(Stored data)
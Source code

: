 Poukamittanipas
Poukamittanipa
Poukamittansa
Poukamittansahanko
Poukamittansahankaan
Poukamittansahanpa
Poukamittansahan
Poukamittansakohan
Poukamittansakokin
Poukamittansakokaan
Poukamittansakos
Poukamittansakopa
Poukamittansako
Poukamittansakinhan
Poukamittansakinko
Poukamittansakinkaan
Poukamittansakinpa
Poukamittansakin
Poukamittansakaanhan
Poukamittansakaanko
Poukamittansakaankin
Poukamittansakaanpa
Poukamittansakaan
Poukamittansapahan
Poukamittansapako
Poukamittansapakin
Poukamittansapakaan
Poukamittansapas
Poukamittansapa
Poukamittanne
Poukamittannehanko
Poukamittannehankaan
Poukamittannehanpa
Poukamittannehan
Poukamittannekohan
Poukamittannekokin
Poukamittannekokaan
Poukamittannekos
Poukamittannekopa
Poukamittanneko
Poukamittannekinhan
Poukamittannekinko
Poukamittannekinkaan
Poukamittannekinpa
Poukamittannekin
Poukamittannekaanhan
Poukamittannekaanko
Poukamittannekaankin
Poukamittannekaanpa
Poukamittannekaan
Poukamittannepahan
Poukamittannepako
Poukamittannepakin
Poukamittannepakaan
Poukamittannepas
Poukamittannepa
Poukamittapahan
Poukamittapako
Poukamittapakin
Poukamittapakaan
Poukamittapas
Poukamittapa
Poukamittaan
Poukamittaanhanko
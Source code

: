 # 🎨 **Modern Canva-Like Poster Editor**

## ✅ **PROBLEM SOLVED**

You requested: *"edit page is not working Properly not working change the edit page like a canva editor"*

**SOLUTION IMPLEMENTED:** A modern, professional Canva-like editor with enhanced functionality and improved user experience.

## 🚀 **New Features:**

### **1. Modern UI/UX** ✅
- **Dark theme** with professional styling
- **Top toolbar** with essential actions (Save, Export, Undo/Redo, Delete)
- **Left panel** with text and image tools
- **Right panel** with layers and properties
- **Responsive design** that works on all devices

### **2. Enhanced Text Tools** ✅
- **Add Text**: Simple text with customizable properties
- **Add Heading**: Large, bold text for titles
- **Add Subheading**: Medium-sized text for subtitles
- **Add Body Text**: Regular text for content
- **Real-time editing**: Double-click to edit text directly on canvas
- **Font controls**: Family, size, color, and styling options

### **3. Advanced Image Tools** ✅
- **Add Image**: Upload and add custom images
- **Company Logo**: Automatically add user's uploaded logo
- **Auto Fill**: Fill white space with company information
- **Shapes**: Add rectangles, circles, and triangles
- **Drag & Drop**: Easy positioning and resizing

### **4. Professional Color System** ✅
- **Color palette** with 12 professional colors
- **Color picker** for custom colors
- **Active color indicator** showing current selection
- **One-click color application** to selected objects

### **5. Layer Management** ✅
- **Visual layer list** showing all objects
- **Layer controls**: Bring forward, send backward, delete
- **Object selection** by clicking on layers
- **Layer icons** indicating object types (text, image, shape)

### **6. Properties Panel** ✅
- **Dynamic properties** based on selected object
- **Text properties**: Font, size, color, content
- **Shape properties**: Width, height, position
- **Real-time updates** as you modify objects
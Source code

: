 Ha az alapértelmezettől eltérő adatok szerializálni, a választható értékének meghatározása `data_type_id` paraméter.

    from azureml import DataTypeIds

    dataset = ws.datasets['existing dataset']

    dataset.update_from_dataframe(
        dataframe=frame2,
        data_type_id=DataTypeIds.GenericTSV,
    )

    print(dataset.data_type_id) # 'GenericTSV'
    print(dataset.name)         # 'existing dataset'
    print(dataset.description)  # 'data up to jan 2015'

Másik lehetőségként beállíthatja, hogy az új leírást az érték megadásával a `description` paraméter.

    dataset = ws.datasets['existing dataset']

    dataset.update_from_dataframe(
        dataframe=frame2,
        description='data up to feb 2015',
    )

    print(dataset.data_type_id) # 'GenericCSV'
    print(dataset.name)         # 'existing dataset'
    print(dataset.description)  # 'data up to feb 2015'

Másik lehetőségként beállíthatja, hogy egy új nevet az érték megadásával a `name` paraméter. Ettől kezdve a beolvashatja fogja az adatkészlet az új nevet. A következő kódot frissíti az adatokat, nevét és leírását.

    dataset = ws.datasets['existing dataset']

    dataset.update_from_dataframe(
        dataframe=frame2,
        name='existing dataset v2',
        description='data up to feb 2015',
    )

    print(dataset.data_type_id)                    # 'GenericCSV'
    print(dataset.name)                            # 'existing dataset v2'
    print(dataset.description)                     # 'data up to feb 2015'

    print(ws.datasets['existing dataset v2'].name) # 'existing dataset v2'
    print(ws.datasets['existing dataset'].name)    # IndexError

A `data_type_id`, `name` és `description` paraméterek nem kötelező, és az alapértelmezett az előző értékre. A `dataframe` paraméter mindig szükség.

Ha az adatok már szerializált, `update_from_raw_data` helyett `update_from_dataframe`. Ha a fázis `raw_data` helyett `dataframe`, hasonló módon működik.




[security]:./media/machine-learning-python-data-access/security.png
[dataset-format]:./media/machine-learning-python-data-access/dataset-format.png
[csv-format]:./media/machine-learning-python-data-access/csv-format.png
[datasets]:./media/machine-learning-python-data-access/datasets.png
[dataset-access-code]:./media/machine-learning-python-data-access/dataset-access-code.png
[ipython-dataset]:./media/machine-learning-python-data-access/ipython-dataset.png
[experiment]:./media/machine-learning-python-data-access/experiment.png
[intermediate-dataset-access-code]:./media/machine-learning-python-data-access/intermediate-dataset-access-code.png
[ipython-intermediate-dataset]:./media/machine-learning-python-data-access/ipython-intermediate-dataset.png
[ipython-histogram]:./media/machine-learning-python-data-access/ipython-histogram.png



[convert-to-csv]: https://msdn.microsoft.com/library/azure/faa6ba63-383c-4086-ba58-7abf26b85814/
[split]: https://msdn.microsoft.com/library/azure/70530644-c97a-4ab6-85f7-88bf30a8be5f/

Work item: Reproduce the entries above in full, precisely as written.

Finished exercise:
Source code

: Poukamittanipas
Poukamittanipa
Poukamittansa
Poukamittansahanko
Poukamittansahankaan
Poukamittansahanpa
Poukamittansahan
Poukamittansakohan
Poukamittansakokin
Poukamittansakokaan
Poukamittansakos
Poukamittansakopa
Poukamittansako
Poukamittansakinhan
Poukamittansakinko
Poukamittansakinkaan
Poukamittansakinpa
Poukamittansakin
Poukamittansakaanhan
Poukamittansakaanko
Poukamittansakaankin
Poukamittansakaanpa
Poukamittansakaan
Poukamittansapahan
Poukamittansapako
Poukamittansapakin
Poukamittansapakaan
Poukamittansapas
Poukamittansapa
Poukamittanne
Poukamittannehanko
Poukamittannehankaan
Poukamittannehanpa
Poukamittannehan
Poukamittannekohan
Poukamittannekokin
Poukamittannekokaan
Poukamittannekos
Poukamittannekopa
Poukamittanneko
Poukamittannekinhan
Poukamittannekinko
Poukamittannekinkaan
Poukamittannekinpa
Poukamittannekin
Poukamittannekaanhan
Poukamittannekaanko
Poukamittannekaankin
Poukamittannekaanpa
Poukamittannekaan
Poukamittannepahan
Poukamittannepako
Poukamittannepakin
Poukamittannepakaan
Poukamittannepas
Poukamittannepa
Poukamittapahan
Poukamittapako
Poukamittapakin
Poukamittapakaan
Poukamittapas
Poukamittapa
Poukamittaan
Poukamittaanhanko
Source code

: # 🎨 **Modern Canva-Like Poster Editor**

## ✅ **PROBLEM SOLVED**

You requested: *"edit page is not working Properly not working change the edit page like a canva editor"*

**SOLUTION IMPLEMENTED:** A modern, professional Canva-like editor with enhanced functionality and improved user experience.

## 🚀 **New Features:**

### **1. Modern UI/UX** ✅
- **Dark theme** with professional styling
- **Top toolbar** with essential actions (Save, Export, Undo/Redo, Delete)
- **Left panel** with text and image tools
- **Right panel** with layers and properties
- **Responsive design** that works on all devices

### **2. Enhanced Text Tools** ✅
- **Add Text**: Simple text with customizable properties
- **Add Heading**: Large, bold text for titles
- **Add Subheading**: Medium-sized text for subtitles
- **Add Body Text**: Regular text for content
- **Real-time editing**: Double-click to edit text directly on canvas
- **Font controls**: Family, size, color, and styling options

### **3. Advanced Image Tools** ✅
- **Add Image**: Upload and add custom images
- **Company Logo**: Automatically add user's uploaded logo
- **Auto Fill**: Fill white space with company information
- **Shapes**: Add rectangles, circles, and triangles
- **Drag & Drop**: Easy positioning and resizing

### **4. Professional Color System** ✅
- **Color palette** with 12 professional colors
- **Color picker** for custom colors
- **Active color indicator** showing current selection
- **One-click color application** to selected objects

### **5. Layer Management** ✅
- **Visual layer list** showing all objects
- **Layer controls**: Bring forward, send backward, delete
- **Object selection** by clicking on layers
- **Layer icons** indicating object types (text, image, shape)

### **6. Properties Panel** ✅
- **Dynamic properties** based on selected object
- **Text properties**: Font, size, color, content
- **Shape properties**: Width, height, position
- **Real-time updates** as you modify objects
Source code

: Ha az alapértelmezettől eltérő adatok szerializálni, a választható értékének meghatározása `data_type_id` paraméter.

    from azureml import DataTypeIds

    dataset = ws.datasets['existing dataset']

    dataset.update_from_dataframe(
        dataframe=frame2,
        data_type_id=DataTypeIds.GenericTSV,
    )

    print(dataset.data_type_id) # 'GenericTSV'
    print(dataset.name)         # 'existing dataset'
    print(dataset.description)  # 'data up to jan 2015'

Másik lehetőségként beállíthatja, hogy az új leírást az érték megadásával a `description` paraméter.

    dataset = ws.datasets['existing dataset']

    dataset.update_from_dataframe(
        dataframe=frame2,
        description='data up to feb 2015',
    )

    print(dataset.data_type_id) # 'GenericCSV'
    print(dataset.name)         # 'existing dataset'
    print(dataset.description)  # 'data up to feb 2015'

Másik lehetőségként beállíthatja, hogy egy új nevet az érték megadásával a `name` paraméter. Ettől kezdve a beolvashatja fogja az adatkészlet az új nevet. A következő kódot frissíti az adatokat, nevét és leírását.

    dataset = ws.datasets['existing dataset']

    dataset.update_from_dataframe(
        dataframe=frame2,
        name='existing dataset v2',
        description='data up to feb 2015',
    )

    print(dataset.data_type_id)                    # 'GenericCSV'
    print(dataset.name)                            # 'existing dataset v2'
    print(dataset.description)                     # 'data up to feb 2015'

    print(ws.datasets['existing dataset v2'].name) # 'existing dataset v2'
    print(ws.datasets['existing dataset'].name)    # IndexError

A `data_type_id`, `name` és `description` paraméterek nem kötelező, és az alapértelmezett az előző értékre. A `dataframe` paraméter mindig szükség.

Ha az adatok már szerializált, `update_from_raw_data` helyett `update_from_dataframe`. Ha a fázis `raw_data` helyett `dataframe`, hasonló módon működik.




[security]:./media/machine-learning-python-data-access/security.png
[dataset-format]:./media/machine-learning-python-data-access/dataset-format.png
[csv-format]:./media/machine-learning-python-data-access/csv-format.png
[datasets]:./media/machine-learning-python-data-access/datasets.png
[dataset-access-code]:./media/machine-learning-python-data-access/dataset-access-code.png
[ipython-dataset]:./media/machine-learning-python-data-access/ipython-dataset.png
[experiment]:./media/machine-learning-python-data-access/experiment.png
[intermediate-dataset-access-code]:./media/machine-learning-python-data-access/intermediate-dataset-access-code.png
[ipython-intermediate-dataset]:./media/machine-learning-python-data-access/ipython-intermediate-dataset.png
[ipython-histogram]:./media/machine-learning-python-data-access/ipython-histogram.png



[convert-to-csv]: https://msdn.microsoft.com/library/azure/faa6ba63-383c-4086-ba58-7abf26b85814/
[split]: https://msdn.microsoft.com/library/azure/70530644-c97a-4ab6-85f7-88bf30a8be5f/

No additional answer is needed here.